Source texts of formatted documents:

╭──

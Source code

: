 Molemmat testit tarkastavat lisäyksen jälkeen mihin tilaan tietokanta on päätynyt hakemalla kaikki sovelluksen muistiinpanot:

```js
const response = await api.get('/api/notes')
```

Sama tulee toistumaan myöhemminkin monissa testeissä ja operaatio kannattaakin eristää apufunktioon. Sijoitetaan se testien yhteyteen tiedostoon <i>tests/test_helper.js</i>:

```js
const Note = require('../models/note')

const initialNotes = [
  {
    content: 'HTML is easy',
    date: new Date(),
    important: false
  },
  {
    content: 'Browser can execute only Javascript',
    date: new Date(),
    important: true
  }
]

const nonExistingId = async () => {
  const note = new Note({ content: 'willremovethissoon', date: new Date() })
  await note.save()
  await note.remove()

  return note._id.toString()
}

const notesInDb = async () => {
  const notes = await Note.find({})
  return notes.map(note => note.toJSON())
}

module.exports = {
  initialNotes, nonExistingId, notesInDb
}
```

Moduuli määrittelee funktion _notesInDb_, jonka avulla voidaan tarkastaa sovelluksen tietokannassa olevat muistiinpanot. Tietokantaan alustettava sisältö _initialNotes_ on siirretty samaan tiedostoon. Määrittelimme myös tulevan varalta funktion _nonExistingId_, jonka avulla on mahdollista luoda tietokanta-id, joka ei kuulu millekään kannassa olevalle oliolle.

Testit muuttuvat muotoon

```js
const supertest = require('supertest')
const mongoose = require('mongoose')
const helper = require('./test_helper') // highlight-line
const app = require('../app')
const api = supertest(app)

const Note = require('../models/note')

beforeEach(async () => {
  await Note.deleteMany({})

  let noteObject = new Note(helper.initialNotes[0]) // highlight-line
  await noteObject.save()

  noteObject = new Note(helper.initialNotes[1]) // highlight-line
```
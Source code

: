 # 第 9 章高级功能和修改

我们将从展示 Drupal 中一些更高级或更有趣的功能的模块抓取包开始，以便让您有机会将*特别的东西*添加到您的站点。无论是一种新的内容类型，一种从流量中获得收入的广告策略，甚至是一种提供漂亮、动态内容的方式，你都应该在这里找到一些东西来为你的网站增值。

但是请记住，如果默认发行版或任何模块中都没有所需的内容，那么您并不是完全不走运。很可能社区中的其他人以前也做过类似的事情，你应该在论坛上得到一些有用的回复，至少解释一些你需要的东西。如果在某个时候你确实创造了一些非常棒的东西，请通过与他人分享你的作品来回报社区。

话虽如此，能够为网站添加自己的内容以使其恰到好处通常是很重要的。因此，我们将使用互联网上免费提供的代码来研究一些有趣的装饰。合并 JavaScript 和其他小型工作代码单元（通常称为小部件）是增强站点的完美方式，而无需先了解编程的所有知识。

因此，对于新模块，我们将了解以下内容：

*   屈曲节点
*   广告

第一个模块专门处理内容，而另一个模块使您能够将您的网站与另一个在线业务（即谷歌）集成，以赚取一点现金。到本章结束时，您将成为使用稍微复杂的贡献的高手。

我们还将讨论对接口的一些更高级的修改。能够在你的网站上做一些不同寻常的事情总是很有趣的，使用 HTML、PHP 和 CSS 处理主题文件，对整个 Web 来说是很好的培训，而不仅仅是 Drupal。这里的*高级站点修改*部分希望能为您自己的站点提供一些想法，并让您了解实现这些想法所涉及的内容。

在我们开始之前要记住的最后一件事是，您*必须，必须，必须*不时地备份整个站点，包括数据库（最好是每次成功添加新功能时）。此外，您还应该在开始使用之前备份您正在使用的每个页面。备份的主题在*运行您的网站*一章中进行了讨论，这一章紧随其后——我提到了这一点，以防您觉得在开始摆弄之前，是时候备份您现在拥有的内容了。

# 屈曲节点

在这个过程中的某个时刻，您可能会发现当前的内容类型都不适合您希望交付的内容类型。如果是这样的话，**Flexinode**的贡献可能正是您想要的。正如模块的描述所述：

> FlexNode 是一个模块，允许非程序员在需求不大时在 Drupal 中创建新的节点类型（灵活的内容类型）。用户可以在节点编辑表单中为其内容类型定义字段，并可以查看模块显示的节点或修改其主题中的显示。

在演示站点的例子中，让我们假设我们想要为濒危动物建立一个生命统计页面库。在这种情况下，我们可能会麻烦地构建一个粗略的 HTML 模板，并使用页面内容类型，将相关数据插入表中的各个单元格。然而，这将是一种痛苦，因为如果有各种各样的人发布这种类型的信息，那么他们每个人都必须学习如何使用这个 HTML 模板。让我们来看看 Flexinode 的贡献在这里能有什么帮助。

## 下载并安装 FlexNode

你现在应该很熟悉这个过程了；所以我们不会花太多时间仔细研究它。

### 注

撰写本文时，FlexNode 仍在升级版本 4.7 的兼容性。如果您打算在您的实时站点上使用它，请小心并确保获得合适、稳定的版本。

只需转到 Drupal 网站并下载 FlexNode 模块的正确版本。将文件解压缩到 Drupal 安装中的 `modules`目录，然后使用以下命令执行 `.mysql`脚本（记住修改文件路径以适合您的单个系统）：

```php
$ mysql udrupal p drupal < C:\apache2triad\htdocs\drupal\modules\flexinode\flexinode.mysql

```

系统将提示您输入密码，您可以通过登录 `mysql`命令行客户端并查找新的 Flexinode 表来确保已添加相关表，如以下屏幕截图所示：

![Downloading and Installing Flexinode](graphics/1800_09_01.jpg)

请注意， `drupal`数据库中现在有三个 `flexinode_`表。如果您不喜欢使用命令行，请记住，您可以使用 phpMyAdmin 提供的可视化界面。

╰──

| Task to carry out |
Output every entry exactly.

| Answer space |
Source code

: Molemmat testit tarkastavat lisäyksen jälkeen mihin tilaan tietokanta on päätynyt hakemalla kaikki sovelluksen muistiinpanot:

```js
const response = await api.get('/api/notes')
```

Sama tulee toistumaan myöhemminkin monissa testeissä ja operaatio kannattaakin eristää apufunktioon. Sijoitetaan se testien yhteyteen tiedostoon <i>tests/test_helper.js</i>:

```js
const Note = require('../models/note')

const initialNotes = [
  {
    content: 'HTML is easy',
    date: new Date(),
    important: false
  },
  {
    content: 'Browser can execute only Javascript',
    date: new Date(),
    important: true
  }
]

const nonExistingId = async () => {
  const note = new Note({ content: 'willremovethissoon', date: new Date() })
  await note.save()
  await note.remove()

  return note._id.toString()
}

const notesInDb = async () => {
  const notes = await Note.find({})
  return notes.map(note => note.toJSON())
}

module.exports = {
  initialNotes, nonExistingId, notesInDb
}
```

Moduuli määrittelee funktion _notesInDb_, jonka avulla voidaan tarkastaa sovelluksen tietokannassa olevat muistiinpanot. Tietokantaan alustettava sisältö _initialNotes_ on siirretty samaan tiedostoon. Määrittelimme myös tulevan varalta funktion _nonExistingId_, jonka avulla on mahdollista luoda tietokanta-id, joka ei kuulu millekään kannassa olevalle oliolle.

Testit muuttuvat muotoon

```js
const supertest = require('supertest')
const mongoose = require('mongoose')
const helper = require('./test_helper') // highlight-line
const app = require('../app')
const api = supertest(app)

const Note = require('../models/note')

beforeEach(async () => {
  await Note.deleteMany({})

  let noteObject = new Note(helper.initialNotes[0]) // highlight-line
  await noteObject.save()

  noteObject = new Note(helper.initialNotes[1]) // highlight-line
```
Source code

: # 第 9 章高级功能和修改

我们将从展示 Drupal 中一些更高级或更有趣的功能的模块抓取包开始，以便让您有机会将*特别的东西*添加到您的站点。无论是一种新的内容类型，一种从流量中获得收入的广告策略，甚至是一种提供漂亮、动态内容的方式，你都应该在这里找到一些东西来为你的网站增值。

但是请记住，如果默认发行版或任何模块中都没有所需的内容，那么您并不是完全不走运。很可能社区中的其他人以前也做过类似的事情，你应该在论坛上得到一些有用的回复，至少解释一些你需要的东西。如果在某个时候你确实创造了一些非常棒的东西，请通过与他人分享你的作品来回报社区。

话虽如此，能够为网站添加自己的内容以使其恰到好处通常是很重要的。因此，我们将使用互联网上免费提供的代码来研究一些有趣的装饰。合并 JavaScript 和其他小型工作代码单元（通常称为小部件）是增强站点的完美方式，而无需先了解编程的所有知识。

因此，对于新模块，我们将了解以下内容：

*   屈曲节点
*   广告

第一个模块专门处理内容，而另一个模块使您能够将您的网站与另一个在线业务（即谷歌）集成，以赚取一点现金。到本章结束时，您将成为使用稍微复杂的贡献的高手。

我们还将讨论对接口的一些更高级的修改。能够在你的网站上做一些不同寻常的事情总是很有趣的，使用 HTML、PHP 和 CSS 处理主题文件，对整个 Web 来说是很好的培训，而不仅仅是 Drupal。这里的*高级站点修改*部分希望能为您自己的站点提供一些想法，并让您了解实现这些想法所涉及的内容。

在我们开始之前要记住的最后一件事是，您*必须，必须，必须*不时地备份整个站点，包括数据库（最好是每次成功添加新功能时）。此外，您还应该在开始使用之前备份您正在使用的每个页面。备份的主题在*运行您的网站*一章中进行了讨论，这一章紧随其后——我提到了这一点，以防您觉得在开始摆弄之前，是时候备份您现在拥有的内容了。

# 屈曲节点

在这个过程中的某个时刻，您可能会发现当前的内容类型都不适合您希望交付的内容类型。如果是这样的话，**Flexinode**的贡献可能正是您想要的。正如模块的描述所述：

> FlexNode 是一个模块，允许非程序员在需求不大时在 Drupal 中创建新的节点类型（灵活的内容类型）。用户可以在节点编辑表单中为其内容类型定义字段，并可以查看模块显示的节点或修改其主题中的显示。

在演示站点的例子中，让我们假设我们想要为濒危动物建立一个生命统计页面库。在这种情况下，我们可能会麻烦地构建一个粗略的 HTML 模板，并使用页面内容类型，将相关数据插入表中的各个单元格。然而，这将是一种痛苦，因为如果有各种各样的人发布这种类型的信息，那么他们每个人都必须学习如何使用这个 HTML 模板。让我们来看看 Flexinode 的贡献在这里能有什么帮助。

## 下载并安装 FlexNode

你现在应该很熟悉这个过程了；所以我们不会花太多时间仔细研究它。

### 注

撰写本文时，FlexNode 仍在升级版本 4.7 的兼容性。如果您打算在您的实时站点上使用它，请小心并确保获得合适、稳定的版本。

只需转到 Drupal 网站并下载 FlexNode 模块的正确版本。将文件解压缩到 Drupal 安装中的 `modules`目录，然后使用以下命令执行 `.mysql`脚本（记住修改文件路径以适合您的单个系统）：

```php
$ mysql udrupal p drupal < C:\apache2triad\htdocs\drupal\modules\flexinode\flexinode.mysql

```

系统将提示您输入密码，您可以通过登录 `mysql`命令行客户端并查找新的 Flexinode 表来确保已添加相关表，如以下屏幕截图所示：

![Downloading and Installing Flexinode](graphics/1800_09_01.jpg)

请注意， `drupal`数据库中现在有三个 `flexinode_`表。如果您不喜欢使用命令行，请记住，您可以使用 phpMyAdmin 提供的可视化界面。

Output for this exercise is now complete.